-
Notifications
You must be signed in to change notification settings - Fork 32
Open
Labels
Description
What happens?
When I use sniff_csv implicitly using read_csv with the arguments ", header=True, delim=';', sample_size=10241", it triggers an "unable to detect csv format"-error.
- I can place multiple different lines on line 20241 and they all trigger it. The lines seem fine and not different than any others.
- When I reduce the sample_size to 10240, the import works again.
- When I then remove lines 10236-10240 from the original file and keep the sample_size on 10240, it also works.
This indicates to me that 10240 is an upper limit for the sampling before it goes wrong, but the default is of 20xxx.
I unfortunately can't provide you the sample.

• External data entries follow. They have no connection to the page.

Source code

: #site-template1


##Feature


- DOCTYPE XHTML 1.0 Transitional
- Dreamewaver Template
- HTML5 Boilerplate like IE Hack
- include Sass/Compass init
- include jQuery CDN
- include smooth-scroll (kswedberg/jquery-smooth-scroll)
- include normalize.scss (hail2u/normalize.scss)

The duckdb-version is "v1.2.0"
To Reproduce
self._db.execute(f"CREATE OR REPLACE TABLE {all_table_name} AS SELECT * FROM read_csv('{self.event.tmp_file_path}', header=True, delim=';', sample_size=10241)")
OS:
Linux
DuckDB Package Version:
1.2.0
Python Version:
3.13.7
Full Name:
Michel
Affiliation:
Acme
What is the latest build you tested with? If possible, we recommend testing with the latest nightly build.
I have tested with a stable release
Did you include all relevant data sets for reproducing the issue?
No - I cannot share the data sets because they are confidential
Did you include all code required to reproduce the issue?
- Yes, I have
Did you include all relevant configuration to reproduce the issue?
- Yes, I have